Pornography a 'Public Health Hazard,' Creates a 'Sexually Toxic Environment,' According to Legislation Signed By Utah Gov.

By Leah Marieann Klett
Porn
A 2014 study by Barna Group found that seventy-seven percent of Christian men ages 18-30 and 55 percent of married Christian men view pornography each month. Photo Credit: Stock Photo

In an unprecedented move, Utah Gov. Gary R. Herbert will sign two measures declaring pornography a "public health hazard" and promise to combat the "sexually toxic environment" it creates.

According to CNN, Herbert is expected to make one resolution and one bill law Tuesday morning after the measures passed the state's legislature earlier this year.

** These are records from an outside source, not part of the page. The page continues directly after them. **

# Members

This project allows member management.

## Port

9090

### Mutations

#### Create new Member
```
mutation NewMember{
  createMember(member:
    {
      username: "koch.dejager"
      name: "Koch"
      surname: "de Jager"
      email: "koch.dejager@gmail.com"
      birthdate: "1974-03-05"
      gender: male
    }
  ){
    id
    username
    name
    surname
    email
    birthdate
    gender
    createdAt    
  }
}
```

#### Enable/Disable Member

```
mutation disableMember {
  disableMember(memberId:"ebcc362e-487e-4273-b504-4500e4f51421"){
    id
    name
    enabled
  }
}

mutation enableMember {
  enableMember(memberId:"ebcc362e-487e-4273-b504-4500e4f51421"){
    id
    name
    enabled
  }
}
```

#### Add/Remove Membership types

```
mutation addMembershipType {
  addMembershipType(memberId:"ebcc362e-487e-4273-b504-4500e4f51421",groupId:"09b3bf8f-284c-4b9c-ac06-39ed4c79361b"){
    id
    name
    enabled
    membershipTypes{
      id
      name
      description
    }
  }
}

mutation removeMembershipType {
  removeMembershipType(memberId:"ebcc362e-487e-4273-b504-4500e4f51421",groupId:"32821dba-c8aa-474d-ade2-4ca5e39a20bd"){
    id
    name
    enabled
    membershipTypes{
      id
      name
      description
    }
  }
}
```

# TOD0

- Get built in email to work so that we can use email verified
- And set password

The resolution calls for increased "education, prevention, research, and policy change at the community and societal level," to combat pornography, because it is "leading to a broad spectrum of individual and public health impacts and societal harms."

It cites "detrimental effects" on XXX users including biological addiction, changes in brain development, emotional illnesses and difficulty maintaining relationships.

The resolution also says pornography "equates violence toward women and children with sex and pain with pleasure, which increases the demand for sex trafficking, prostitution, child sexual abuse images, and child pornography."

USA Today notes that the resolution was introduced by Republican state Senator Todd Weiler in January 2015, to battle the "pornography epidemic harming" the state and the country; a Harvard Business School professor's 2009 study found that Utah state was the No. 1 buyer of adult films. 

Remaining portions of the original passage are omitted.